Outsourcing provides low-cost research and contract draftingPublished: Jun 22, 2008
When Aashish Sharma graduated from law school two years ago, his father had visions of seeing him argue in an Indian court and eventually become an honorable judge.
Instead, Sharma, 25, now sits all day in front of a computer in a plush, air-conditioned suburban office doing litigation research and drafting legal contracts for U.S. companies and law firms.
He is part of a booming, new outsourcing industry in India that employs thousands of English-speaking lawyers such as him to do legal work at a small fraction of the cost of hiring American lawyers.
"It is much better than going to court in India and dealing with all kinds of rough people. Working in legal outsourcing is a happy career move for me, although my father does not fully understand what I am doing here after my education in Indian law," said Sharma, who began working in February for an outsourcing company called Quatrro.
Legal process outsourcing is being called the next big thing in Indian business. It marks India's climb up the chain of outsourcing jobs — from low-end, back-office service functions in call centers to high-value, skilled legal work.
In the past three years, the legal outsourcing industry here has grown at about 60 percent annually. According to a report by research firm ValueNotes, the industry will employ about 24,000 people and earn revenue of $640 million by 2010.
Indian workers who once helped with legal transcription now offer services that include research, litigation support, document discovery and review, drafting of contracts and patent writing. The industry offers an attractive career path for many of the 300,000 Indians who enroll in law schools every year. India and the United States share a common-law legal system rooted in Britain's, and both conduct proceedings in English.
The explosion of opportunity here was triggered by what are known as "e-discovery laws," a set of U.S. regulations established in 2006 to govern the storage and management of electronic data for federal court actions.
Overnight, the volume of information to be stored, archived, filtered and reviewed for litigation swelled.
"The new e-discovery rules sent American companies scurrying all over the place," said Srinivas Pingali, executive vice president at Quatrro.
"Neither the corporates nor the law firms in America are geared to do this kind of work at short notice," he said. "And that is where the Indian players come in. We can bring together a large number of skilled lawyers in no time at all and at one-fifth the cost."
Pingali said the economic slowdown in the United States has not hurt his company's business. In fact, legal work related to bankruptcies has increased.
"Ninety percent of a lawyer's work is legal research and drafting, and all this can now be offshored to India," said Russell Smith, who worked in a Manhattan law firm called SmithDehn before moving to India to set up an outsourcing company in 2006.
"A large portion of our fees in the U.S. is because of office rent.
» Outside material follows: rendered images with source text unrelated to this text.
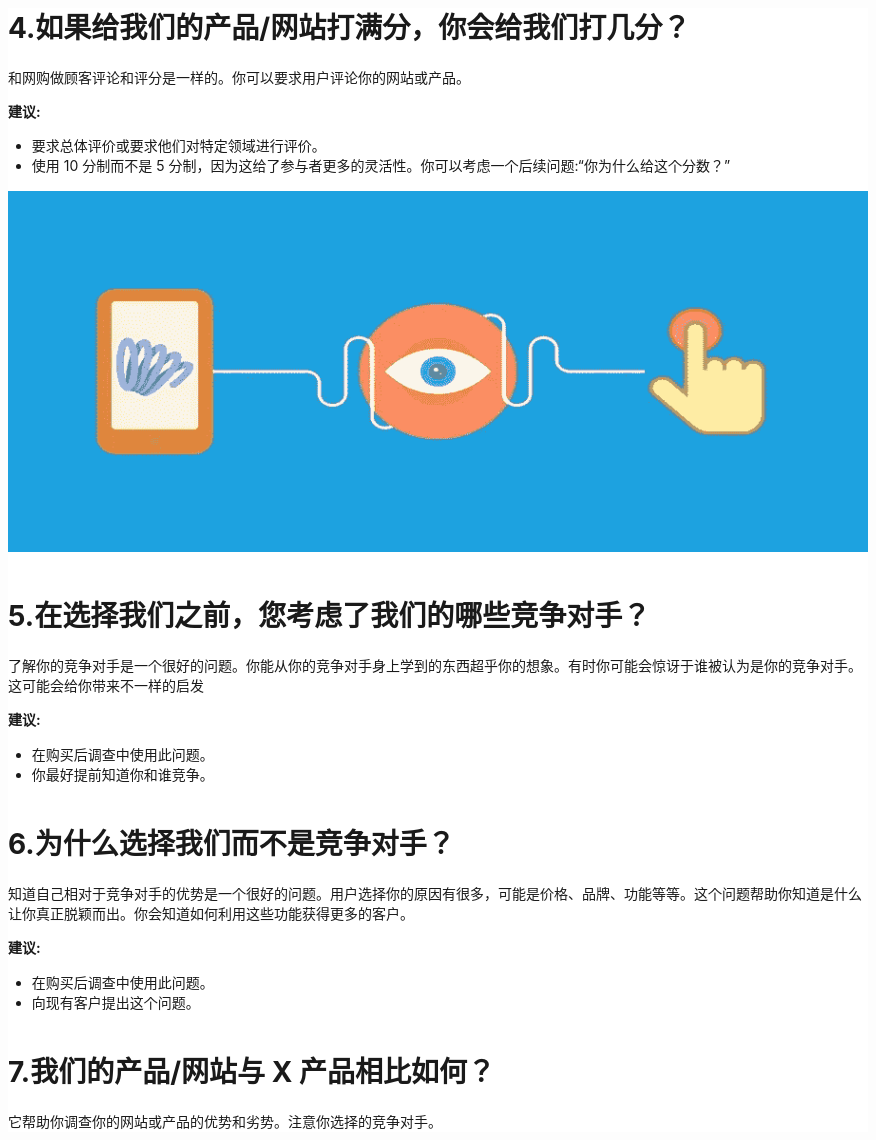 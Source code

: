 # 4.如果给我们的产品/网站打满分，你会给我们打几分？

和网购做顾客评论和评分是一样的。你可以要求用户评论你的网站或产品。

**建议:**

*   要求总体评价或要求他们对特定领域进行评价。
*   使用 10 分制而不是 5 分制，因为这给了参与者更多的灵活性。你可以考虑一个后续问题:“你为什么给这个分数？”

![](img/b0609a7c2cee4bf9100f365496ed021e.png)

# 5.在选择我们之前，您考虑了我们的哪些竞争对手？

了解你的竞争对手是一个很好的问题。你能从你的竞争对手身上学到的东西超乎你的想象。有时你可能会惊讶于谁被认为是你的竞争对手。这可能会给你带来不一样的启发

**建议:**

*   在购买后调查中使用此问题。
*   你最好提前知道你和谁竞争。

# 6.为什么选择我们而不是竞争对手？

知道自己相对于竞争对手的优势是一个很好的问题。用户选择你的原因有很多，可能是价格、品牌、功能等等。这个问题帮助你知道是什么让你真正脱颖而出。你会知道如何利用这些功能获得更多的客户。

**建议:**

*   在购买后调查中使用此问题。
*   向现有客户提出这个问题。

# 7.我们的产品/网站与 X 产品相比如何？

它帮助你调查你的网站或产品的优势和劣势。注意你选择的竞争对手。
It is often a big decision to hire one attorney in the U.S. In India, we can hire 10 at a time and train them all at once," he said.
Meanwhile, Sharma said he learns something new every day doing legal work for Americans.
"I have learned so many new words," he said. "I keep Dictionary.com on standby. Recently, I had to look up the word "esquire.' I always thought it meant a respectable gentleman. But in America, it means an attorney."